▶ _SUPPLIED DATA_:
◆ ◆ ◆ ◆
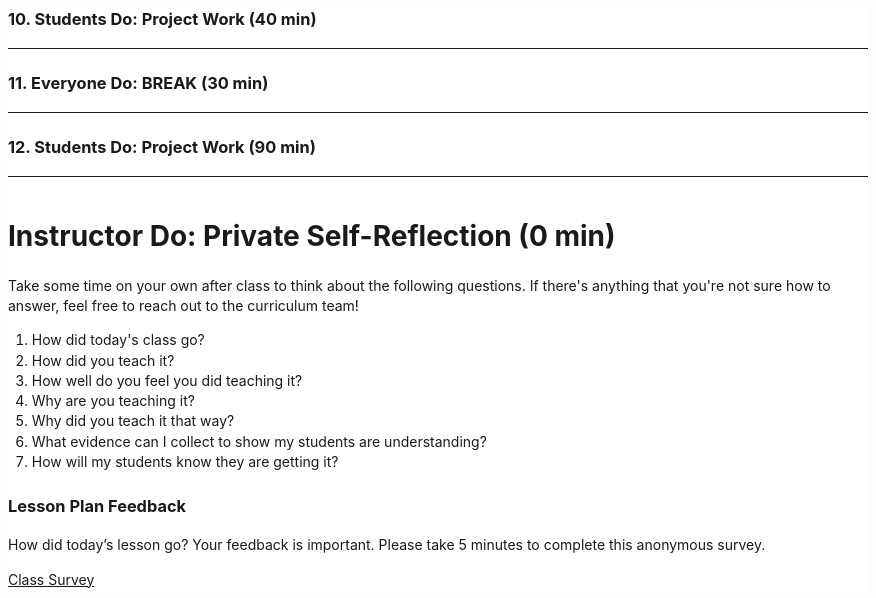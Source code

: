 ### 10. Students Do: Project Work (40 min)

- - -

### 11. Everyone Do: BREAK (30 min)

- - -

### 12. Students Do: Project Work (90 min)

- - -

# Instructor Do: Private Self-Reflection (0 min)

Take some time on your own after class to think about the following questions. If there's anything that you're not sure how to answer, feel free to reach out to the curriculum team!

1. How did today's class go?
2. How did you teach it?
3. How well do you feel you did teaching it?
4. Why are you teaching it?
5. Why did you teach it that way?
6. What evidence can I collect to show my students are understanding?
7. How will my students know they are getting it?

### Lesson Plan Feedback

How did today’s lesson go? Your feedback is important. Please take 5 minutes to complete this anonymous survey.

[Class Survey](https://forms.gle/nYLbt6NZUNJMJ1h38)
◆ ◆ ◆ ◆
▶ _AIM OF THE EXERCISE_:
Nothing but the pictures is to be left out; repeat the data exactly.

▶ _SOLUTION TO THIS EXERCISE_:
Source code

: ### 10. Students Do: Project Work (40 min)

- - -

### 11. Everyone Do: BREAK (30 min)

- - -

### 12. Students Do: Project Work (90 min)

- - -

# Instructor Do: Private Self-Reflection (0 min)

Take some time on your own after class to think about the following questions. If there's anything that you're not sure how to answer, feel free to reach out to the curriculum team!

1. How did today's class go?
2. How did you teach it?
3. How well do you feel you did teaching it?
4. Why are you teaching it?
5. Why did you teach it that way?
6. What evidence can I collect to show my students are understanding?
7. How will my students know they are getting it?

### Lesson Plan Feedback

How did today’s lesson go? Your feedback is important. Please take 5 minutes to complete this anonymous survey.

[Class Survey](https://forms.gle/nYLbt6NZUNJMJ1h38)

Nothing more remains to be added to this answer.